# DWC - The Basic 1 Plant Bubbler Bucket Grow



## Goldie

It is best to limit your hydro grow to 1 plant per bucket. 5-gallon buckets are ideal, although experienced growers can manage with 4 or 3-gallon size.

To make each bubbler bucket set-up,you will need:

 a 5-gallon pail with a snug-fitting lid
 some aquarium airline tubing
 a dual outlet aquarium pump
 an aqurium airstone
 an aquarium thermometer
 a weight for the stone ( use a sinker, or anything small and heavy)
 a 2 way valve (or the T that came with the pump) 
 a 6" net pot
 hydro nutrients
 a ppm meter or wand 

Net pots are used in hydroponics cultivation and are found at hydroponic supply stores, or use your imagination & find your own (similar pots can be bought at any dollar store). The pail must be black or another very dark color - if not, wrap several layers of light-blocking tape around it, or spray it black or another very dark color.

Measure your net pot just below the lid, then draw a circle of the same diameter in the middle of the lid. Cut the circle out - carpet knives are a great tool for this. Set the net pot into the hole - it should stop just at the rim.

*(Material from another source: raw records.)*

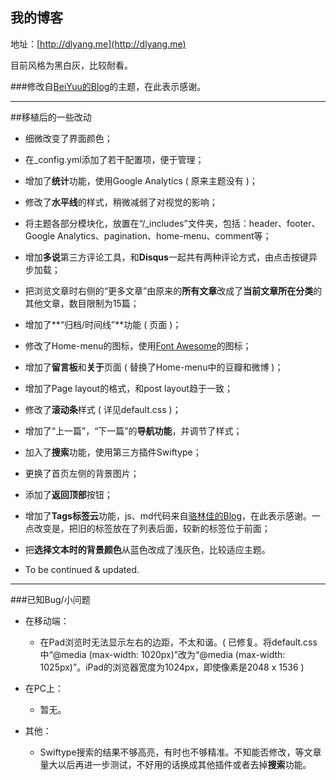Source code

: ## 我的博客

地址：[http://dlyang.me](http://dlyang.me)

目前风格为黑白灰，比较耐看。

###修改自[BeiYuu的Blog](http://beiyuu.com)的主题，在此表示感谢。

----

##移植后的一些改动

* 细微改变了界面颜色；
* 在_config.yml添加了若干配置项，便于管理；
* 增加了**统计**功能，使用Google Analytics ( 原来主题没有 )；
* 修改了**水平线**的样式，稍微减弱了对视觉的影响；
* 将主题各部分模块化，放置在“/_includes”文件夹，包括：header、footer、Google Analytics、pagination、home-menu、comment等；
* 增加**多说**第三方评论工具，和**Disqus**一起共有两种评论方式，由点击按键异步加载；
* 把浏览文章时右侧的“更多文章”由原来的**所有文章**改成了**当前文章所在分类**的其他文章，数目限制为15篇；
* 增加了**“归档/时间线”**功能 ( 页面 )；
* 修改了Home-menu的图标，使用[Font Awesome](http://fortawesome.github.io/Font-Awesome/icons/)的图标；
* 增加了**留言板**和**关于**页面 ( 替换了Home-menu中的豆瓣和微博 )；
* 增加了Page layout的格式，和post layout趋于一致；
* 修改了**滚动条**样式 ( 详见default.css )；
* 增加了“上一篇”，“下一篇”的**导航功能**，并调节了样式；
* 加入了**搜索**功能，使用第三方插件Swiftype；
* 更换了首页左侧的背景图片；
* 添加了**返回顶部**按钮；
* 增加了**Tags标签云**功能，js、md代码来自[骆林佳的Blog](http://ideex.name/cn/tags/)，在此表示感谢。一点改变是，把旧的标签放在了列表后面，较新的标签位于前面；
* 把**选择文本时的背景颜色**从蓝色改成了浅灰色，比较适应主题。


* To be continued & updated.

----

###已知Bug/小问题

* 在移动端：
	* 在Pad浏览时无法显示左右的边距，不太和谐。( 已修复。将default.css中“@media (max-width: 1020px)”改为“@media (max-width: 1025px)”。iPad的浏览器宽度为1024px，即使像素是2048 x 1536 )

* 在PC上：
	* 暂无。

* 其他：
	* Swiftype搜索的结果不够高亮，有时也不够精准。不知能否修改，等文章量大以后再进一步测试，不好用的话换成其他插件或者去掉**搜索**功能。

Fill the pot with clay pellets or another soilless medium. In the side of the bucket,just below the bottom of the lid,cut a small hole for the airline to fit through. (You can also cut the airline hole in the lid, but it will more than likely be in the way when you need to take the lid off for changing the water and nutrients in the bucket) 

Run the airline from your aquarium pump into your two way valve and from your valve (some pumps come with a "T" fitting...this can also be used) in through the hole on the side of the bucket and down into the bottom of the bucket. Then attach your weight & airstone. ( Be sure that you buy a pump that will be able to deliver 500cc's-600cc's/min to your bucket, per gallon of water. This will ensure that the roots are recieving enough oxygen to be able to grow at the maximum rate.) 

Fill the pail with water to appx. 1" below the bottom of the pot (enough to mostly immerse the roots), and hang the aquarium heater inside of the pail.(Be sure that the heater you buy is adequate for the size of your pail). Put the lid on, and plug in the pump & heater. Optimum water temperature is 65-75 degrees.

Put your seedling into the net pot, then gently fill the pot with your medium.

Once your temperature is right, set the lid onto the pail.

Congratulations! You are now a hydro grower!


----------



## cincy boy

Nice Nice :d


----------



## Goldie

Thanks - I don`t often write anything on my own.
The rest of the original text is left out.